Enumerators handed over questionnaires into households and when they were filled in, they took them over. After they have taken over the filled in questionnaires from the citizens, they made a control of fulfilment for the relevant census district; gradually, they completed material for individual houses, prepared a background material for the so-called preliminary results of the census; they handed over the elaborated background material to census supervisors. They, after following checks, handed over all the filled in pre-printed forms and forms to individual district workplaces of the Czech Statistical Office, where preliminary results for municipalities and districts were summarized.

In total, the 2001 Population and Housing Census measured 26 pieces of data on persons, 18 on dwellings and housing, and 12 on buildings, namely with help of the following three forms: Census Questionnaire – Persons, Census Questionnaire - Dwellings, and Census Questionnaire - Buildings. All buildings determined for housing or all dwellings (i.e. also unoccupied) were liable to the Census.

Unlike in the previous censuses, some data that were measured in the past were eliminated this time and, on the contrary, new enquiries were included or they had another wording. Among newly introduced questions on the list of measured indicators on population there was a question about eventual second or further employment of a person enumerated. Similarly as in the previous census, nationality as well as denomination were measured strictly in a declaratory way, which means that citizens were free to express about the question according to their own conviction and thus fully in harmony with the stipulation of the Charter of Rights and Freedoms. From the data mapping household equipment, the census form newly included an enquiry whether a dwelling household has a computer (questions about having a freezer, automatic washing machine and a TV set were eliminated).

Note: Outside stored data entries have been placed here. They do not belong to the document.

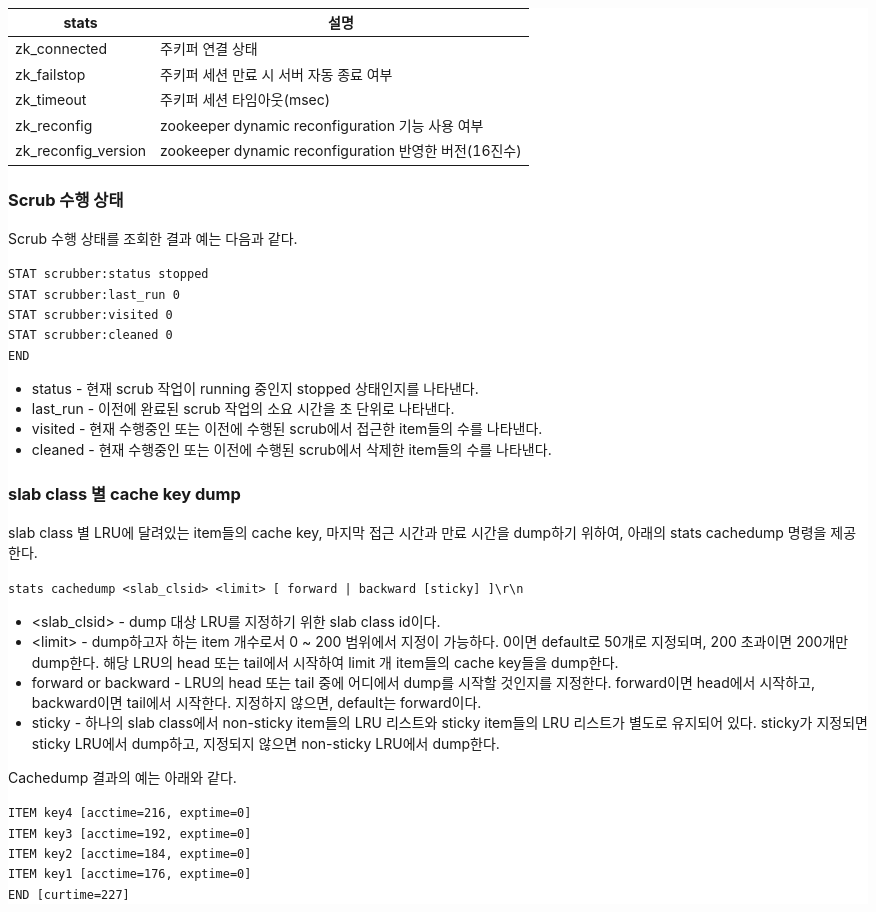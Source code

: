 | stats              | 설명                                                         |
| ------------------ | ------------------------------------------------------------ |
| zk_connected       | 주키퍼 연결 상태                                             |
| zk_failstop        | 주키퍼 세션 만료 시 서버 자동 종료 여부                      |
| zk_timeout         | 주키퍼 세션 타임아웃(msec)                                   |
| zk_reconfig        | zookeeper dynamic reconfiguration 기능 사용 여부             |
| zk_reconfig_version| zookeeper dynamic reconfiguration 반영한 버전(16진수)        |

### Scrub 수행 상태

Scrub 수행 상태를 조회한 결과 예는 다음과 같다.

```
STAT scrubber:status stopped
STAT scrubber:last_run 0
STAT scrubber:visited 0
STAT scrubber:cleaned 0
END
```

- status - 현재 scrub 작업이 running 중인지 stopped 상태인지를 나타낸다.
- last_run - 이전에 완료된 scrub 작업의 소요 시간을 초 단위로 나타낸다.
- visited - 현재 수행중인 또는 이전에 수행된 scrub에서 접근한 item들의 수를 나타낸다.
- cleaned - 현재 수행중인 또는 이전에 수행된 scrub에서 삭제한 item들의 수를 나타낸다.

### slab class 별 cache key dump

slab class 별 LRU에 달려있는 item들의 cache key, 마지막 접근 시간과 만료 시간을 dump하기 위하여,
아래의 stats cachedump 명령을 제공한다.

```
stats cachedump <slab_clsid> <limit> [ forward | backward [sticky] ]\r\n
```

- \<slab_clsid\> - dump 대상 LRU를 지정하기 위한 slab class id이다.
- \<limit\> - dump하고자 하는 item 개수로서 0 ~ 200 범위에서 지정이 가능하다.
0이면 default로 50개로 지정되며, 200 초과이면 200개만 dump한다.
해당 LRU의 head 또는 tail에서 시작하여 limit 개 item들의 cache key들을 dump한다.
- forward or backward - LRU의 head 또는 tail 중에 어디에서 dump를 시작할 것인지를 지정한다.
forward이면 head에서 시작하고, backward이면 tail에서 시작한다.
지정하지 않으면, default는 forward이다.
- sticky - 하나의 slab class에서 non-sticky item들의 LRU 리스트와 sticky item들의 LRU 리스트가 별도로 유지되어 있다.
sticky가 지정되면 sticky LRU에서 dump하고, 지정되지 않으면 non-sticky LRU에서 dump한다.

Cachedump 결과의 예는 아래와 같다.

```
ITEM key4 [acctime=216, exptime=0]
ITEM key3 [acctime=192, exptime=0]
ITEM key2 [acctime=184, exptime=0]
ITEM key1 [acctime=176, exptime=0]
END [curtime=227]
```
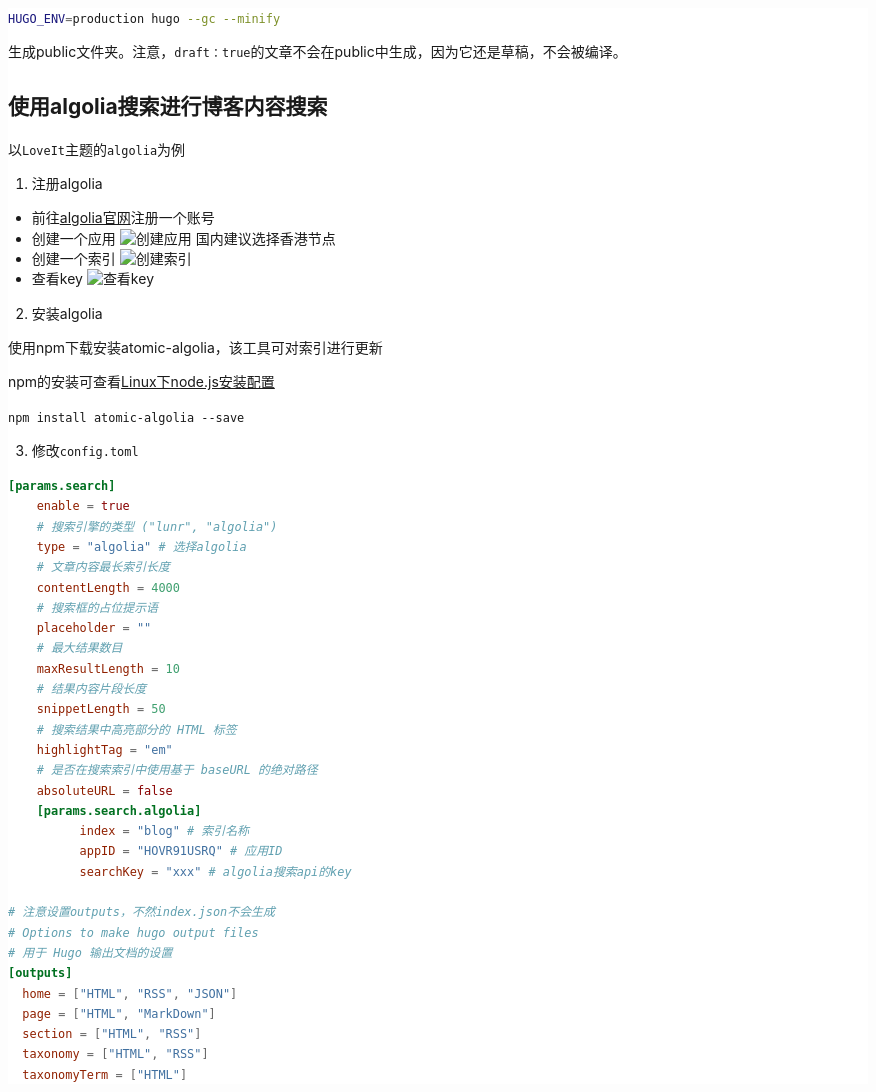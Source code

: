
 ```bash
HUGO_ENV=production hugo --gc --minify
```

生成public文件夹。注意，`draft：true`的文章不会在public中生成，因为它还是草稿，不会被编译。

## 使用algolia搜索进行博客内容搜索

以`LoveIt`主题的`algolia`为例

1. 注册algolia

- 前往[algolia官网](https://www.algolia.com/)注册一个账号
- 创建一个应用
  ![创建应用](https://image-hosts-1305019894.cos.accelerate.myqcloud.com/2021/08/04/08547630b8b8f.png)
  国内建议选择香港节点
- 创建一个索引
  ![创建索引](https://image-hosts-1305019894.cos.accelerate.myqcloud.com/2021/08/04/5daeb634ac9b2.png)
- 查看key
  ![查看key](https://image-hosts-1305019894.cos.accelerate.myqcloud.com/2021/08/04/18166ceeec8d4.png)

2. 安装algolia

使用npm下载安装atomic-algolia，该工具可对索引进行更新

npm的安装可查看[Linux下node.js安装配置](https://jklash.com/p/linux%E4%B8%8Bnode.js%E5%AE%89%E8%A3%85%E9%85%8D%E7%BD%AE/)

`npm install atomic-algolia --save`

3. 修改`config.toml`

```toml
[params.search]
    enable = true
    # 搜索引擎的类型 ("lunr", "algolia")
    type = "algolia" # 选择algolia
    # 文章内容最长索引长度
    contentLength = 4000
    # 搜索框的占位提示语
    placeholder = ""
    # 最大结果数目
    maxResultLength = 10
    # 结果内容片段长度
    snippetLength = 50
    # 搜索结果中高亮部分的 HTML 标签
    highlightTag = "em"
    # 是否在搜索索引中使用基于 baseURL 的绝对路径
    absoluteURL = false
    [params.search.algolia]
          index = "blog" # 索引名称
          appID = "HOVR91USRQ" # 应用ID
          searchKey = "xxx" # algolia搜索api的key

# 注意设置outputs，不然index.json不会生成
# Options to make hugo output files
# 用于 Hugo 输出文档的设置
[outputs]
  home = ["HTML", "RSS", "JSON"]
  page = ["HTML", "MarkDown"]
  section = ["HTML", "RSS"]
  taxonomy = ["HTML", "RSS"]
  taxonomyTerm = ["HTML"]
```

After all obtained data were processed (the capture of which was for the first time in the census history in the territory of the CR made by optical recognition) final results were gradually released. In harmony with the overall concept of data processing in the Czech Statistical Office, processing of data from the census was made in the Oracle database. Results were published in many outputs that are available in the widest possible classification and combinations, both in a printed and electronic version.